Старый дворецкий привстал с подушек и, прислушавшись, озадаченно ответил:
- Да, сэр. Какая-то суматоха в коридоре. Что бы это могло означать?
В ответ молодой граф произнёс почти что с ликованием:
- Я думаю, Дорнтон, это всё не просто так. Наверное, эта беготня из-за Арсента. Значит, ему стало лучше, и он очнулся!
Дорнтон сразу вскочил с постели.
- О Великий Фреммор, – обрадованно воззвал он. – Ты услышал, наконец, наши молитвы! Вам необходимо узнать обо всём поскорее от монарха, сэр, сейчас я вас одену.
Он схватил одежду графа со стула и торопливо стал его одевать. Затем, окончив это дело, оделся сам, и в то время как оба уже готовы были выскочить за дверь своей спальни, створки её распахнулись, и к ним вбежал Олдмэн, главный камердинер Ансерва. Его старое лицо было залито слезами, и он весь дрожал.

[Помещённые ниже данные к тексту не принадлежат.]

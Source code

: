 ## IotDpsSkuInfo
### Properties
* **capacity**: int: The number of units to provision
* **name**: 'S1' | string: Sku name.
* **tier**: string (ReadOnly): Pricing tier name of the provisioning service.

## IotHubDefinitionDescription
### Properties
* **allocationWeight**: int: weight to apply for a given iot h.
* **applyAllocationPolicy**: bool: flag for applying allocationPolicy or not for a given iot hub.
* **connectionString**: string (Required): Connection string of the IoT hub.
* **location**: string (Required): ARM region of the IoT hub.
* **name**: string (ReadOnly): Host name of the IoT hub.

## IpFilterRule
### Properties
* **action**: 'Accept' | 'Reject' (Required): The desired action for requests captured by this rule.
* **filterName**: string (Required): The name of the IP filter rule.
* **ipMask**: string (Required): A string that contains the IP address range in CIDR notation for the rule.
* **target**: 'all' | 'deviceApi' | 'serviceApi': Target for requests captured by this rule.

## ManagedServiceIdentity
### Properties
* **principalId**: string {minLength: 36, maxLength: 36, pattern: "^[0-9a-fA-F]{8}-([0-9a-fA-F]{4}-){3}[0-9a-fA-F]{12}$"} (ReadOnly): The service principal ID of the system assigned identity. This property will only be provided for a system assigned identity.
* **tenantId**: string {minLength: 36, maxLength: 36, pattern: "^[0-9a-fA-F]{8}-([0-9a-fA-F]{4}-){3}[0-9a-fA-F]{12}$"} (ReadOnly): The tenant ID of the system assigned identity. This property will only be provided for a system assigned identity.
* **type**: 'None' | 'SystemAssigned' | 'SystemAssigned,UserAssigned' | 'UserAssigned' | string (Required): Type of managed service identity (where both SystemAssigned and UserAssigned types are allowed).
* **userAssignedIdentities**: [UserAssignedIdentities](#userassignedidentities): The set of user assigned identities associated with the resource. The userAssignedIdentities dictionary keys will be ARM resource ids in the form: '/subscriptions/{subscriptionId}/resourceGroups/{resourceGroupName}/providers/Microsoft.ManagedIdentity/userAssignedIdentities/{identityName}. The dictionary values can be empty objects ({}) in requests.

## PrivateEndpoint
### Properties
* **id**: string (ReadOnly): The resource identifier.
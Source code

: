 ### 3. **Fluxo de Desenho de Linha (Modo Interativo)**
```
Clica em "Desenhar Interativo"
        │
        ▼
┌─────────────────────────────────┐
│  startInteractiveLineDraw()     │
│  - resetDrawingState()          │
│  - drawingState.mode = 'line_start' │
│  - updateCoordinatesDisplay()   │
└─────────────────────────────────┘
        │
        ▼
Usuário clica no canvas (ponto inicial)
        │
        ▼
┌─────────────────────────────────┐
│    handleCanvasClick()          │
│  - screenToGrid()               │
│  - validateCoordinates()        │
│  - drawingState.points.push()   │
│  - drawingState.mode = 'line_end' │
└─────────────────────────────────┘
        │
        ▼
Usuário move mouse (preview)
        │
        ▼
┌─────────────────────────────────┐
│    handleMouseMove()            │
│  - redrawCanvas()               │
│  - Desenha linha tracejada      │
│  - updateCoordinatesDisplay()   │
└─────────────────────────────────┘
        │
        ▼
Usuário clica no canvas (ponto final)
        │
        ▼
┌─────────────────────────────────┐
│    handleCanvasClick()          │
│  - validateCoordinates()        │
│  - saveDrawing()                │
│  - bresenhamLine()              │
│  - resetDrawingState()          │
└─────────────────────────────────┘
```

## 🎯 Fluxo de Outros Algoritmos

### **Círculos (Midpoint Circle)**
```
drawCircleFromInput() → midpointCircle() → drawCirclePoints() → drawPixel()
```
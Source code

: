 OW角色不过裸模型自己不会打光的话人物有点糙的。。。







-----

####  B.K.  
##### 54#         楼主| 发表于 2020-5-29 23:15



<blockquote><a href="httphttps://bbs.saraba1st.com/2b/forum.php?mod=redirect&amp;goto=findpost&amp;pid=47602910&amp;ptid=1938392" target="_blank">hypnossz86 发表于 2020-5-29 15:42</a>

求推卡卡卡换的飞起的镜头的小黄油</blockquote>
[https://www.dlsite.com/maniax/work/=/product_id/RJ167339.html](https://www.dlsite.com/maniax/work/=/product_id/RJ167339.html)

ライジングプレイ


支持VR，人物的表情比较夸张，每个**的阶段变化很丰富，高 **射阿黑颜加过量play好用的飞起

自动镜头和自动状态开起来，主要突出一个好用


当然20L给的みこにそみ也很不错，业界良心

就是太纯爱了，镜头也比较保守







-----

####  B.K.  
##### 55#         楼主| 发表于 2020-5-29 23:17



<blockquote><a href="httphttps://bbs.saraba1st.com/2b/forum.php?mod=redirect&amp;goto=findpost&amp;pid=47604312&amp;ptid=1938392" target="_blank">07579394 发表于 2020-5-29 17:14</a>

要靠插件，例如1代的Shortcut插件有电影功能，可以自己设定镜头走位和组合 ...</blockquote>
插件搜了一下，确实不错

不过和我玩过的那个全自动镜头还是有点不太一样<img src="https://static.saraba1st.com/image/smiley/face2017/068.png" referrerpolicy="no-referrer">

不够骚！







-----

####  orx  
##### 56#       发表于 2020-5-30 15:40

Дорнтон знал Олдмэна, ведь тот наряду с Арсентом показывал ему резиденцию во время знакомства с ветвью Ансерв, а Джереми был знаком с ним со вчерашнего дня, когда камердинер провёл их в отведённые им для ночлега помещения. И вот теперь граф и слуга буквально застыли на месте, увидев в его глазах то, что совсем не ожидали увидеть. У Олдмэна тряслись руки, лицо было буквально перекошено от необъяснимой боли, а сам он едва мог держаться на ногах. Молодой граф тут же поспешил взять старика под локти, чтобы тот не упал. Решив, что камердинер плачет от счастья, Джереми с радостью в голосе произнёс:
- Успокойтесь, Олдмэн, не нужно же так сильно реагировать на это. Мы тоже рады, но вам в вашем возрасте лучше не…
- Рады?! – дрожащим, срывающимся, но полным возмущения голосом выдохнул Олдмэн, в потрясении глядя на графа. Он отступил на пару шагов, и Джереми увидел вдруг в его глазах чуть ли не дикую ярость – с таким видом старик смотрел на него, ужаснувшись услышанным.
- Рады? – повторил он уже чуть спокойнее, но с нарастающим потрясением, сверкая сквозь боль и ужас своими тёмными совиными глазами. – Как… как вы можете… – Тут он покачнулся, но удержал равновесие, оставшись стоять на дрожащих ногах. И только сейчас Джереми заметил, что у старика на голове повязана чёрная лента с синими полосками по диагонали, а сам он одет в чёрную ливрею особого покроя. – Королевство лишилось главы нашей ветви, а вы… смеете РАДОВАТЬСЯ этому?!
У Джереми потемнело в глазах и он, не помня себя от отчаяния, схватился за спинку кровати, чтобы не упасть от сразившего его потрясения. Олдмэн, громко застонав, с рыданиями бросился прочь по коридору. Дорнтон тут же подхватил своего хозяина под руки, усадив его в кресло, и опустился на колени рядом с ним. Молодой граф глядел широко от-крытыми глазами в пустоту, не слыша стонов Дорнтона, рвавшего на себе последние волосы и с рыданиями проклинавшего Флёр, грифонов и самого себя за то, что не смог спасти Арсента как его подданный. Граф не мог поверить теперь в то, что настолько трагическим оказалось их будущее, вместо победы подарившее им катастрофу.